[DATA FOR THIS EXERCISE — start]

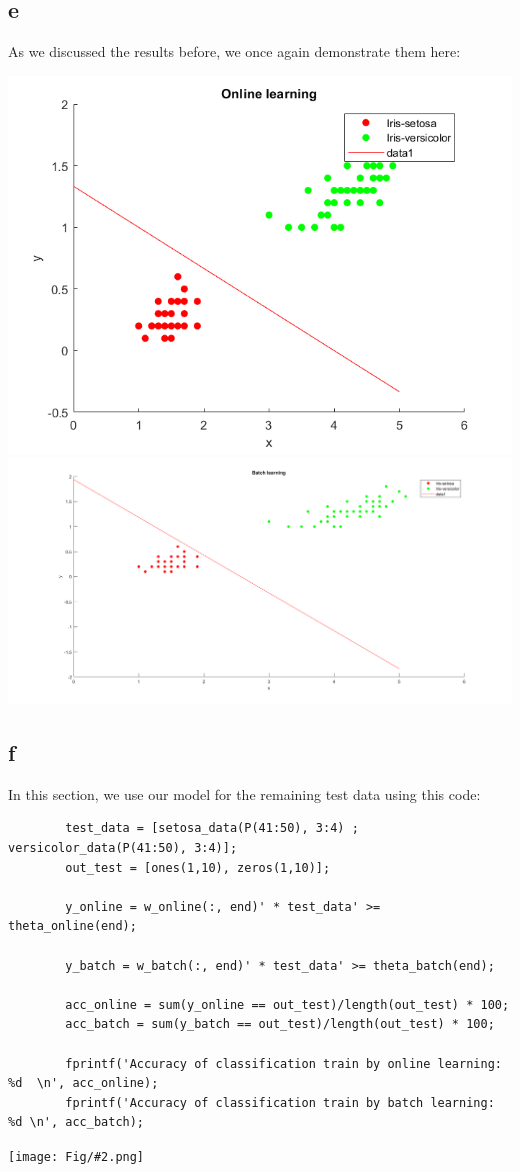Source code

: \documentclass[]{article}
\newcommand{\pict}[2]{\begin{center}
		\texttt{[image: Fig/\#2.png]}
\end{center}}
\begin{document}
	\subsection*{e}
	As we discussed the results before, we once again demonstrate them here:
	\begin{center}
		\includegraphics[width=0.3\linewidth]{Fig/Q2_F3.png}
		\qquad\qquad
		\includegraphics[width=0.5\linewidth]{Fig/Q2_F4.png}
	\end{center}

	\subsection*{f}
	In this section, we use our model for the remaining test data using this code:
	\begin{lstlisting}
		test_data = [setosa_data(P(41:50), 3:4) ; versicolor_data(P(41:50), 3:4)];
		out_test = [ones(1,10), zeros(1,10)];
		
		y_online = w_online(:, end)' * test_data' >= theta_online(end);
		
		y_batch = w_batch(:, end)' * test_data' >= theta_batch(end);
		
		acc_online = sum(y_online == out_test)/length(out_test) * 100;
		acc_batch = sum(y_batch == out_test)/length(out_test) * 100;
		
		fprintf('Accuracy of classification train by online learning: %d  \n', acc_online);
		fprintf('Accuracy of classification train by batch learning: %d \n', acc_batch);
	\end{lstlisting}
	\pict{1}{Q2_F8}
	
\end{document}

[DATA FOR THIS EXERCISE — finish]

■ PROMPT ■
Transcribe all entries above exactly. Drop the pictures.

■ TASK RESPONSE ■
Source code

: \documentclass[]{article}
\newcommand{\pict}[2]{\begin{center}
		\texttt{[image: Fig/\#2.png]}
\end{center}}
\begin{document}
	\subsection*{e}
	As we discussed the results before, we once again demonstrate them here:
	\begin{center}
		\includegraphics[width=0.3\linewidth]{Fig/Q2_F3.png}
		\qquad\qquad
		\includegraphics[width=0.5\linewidth]{Fig/Q2_F4.png}
	\end{center}

	\subsection*{f}
	In this section, we use our model for the remaining test data using this code:
	\begin{lstlisting}
		test_data = [setosa_data(P(41:50), 3:4) ; versicolor_data(P(41:50), 3:4)];
		out_test = [ones(1,10), zeros(1,10)];
		
		y_online = w_online(:, end)' * test_data' >= theta_online(end);
		
		y_batch = w_batch(:, end)' * test_data' >= theta_batch(end);
		
		acc_online = sum(y_online == out_test)/length(out_test) * 100;
		acc_batch = sum(y_batch == out_test)/length(out_test) * 100;
		
		fprintf('Accuracy of classification train by online learning: %d  \n', acc_online);
		fprintf('Accuracy of classification train by batch learning: %d \n', acc_batch);
	\end{lstlisting}
	\pict{1}{Q2_F8}
	
\end{document}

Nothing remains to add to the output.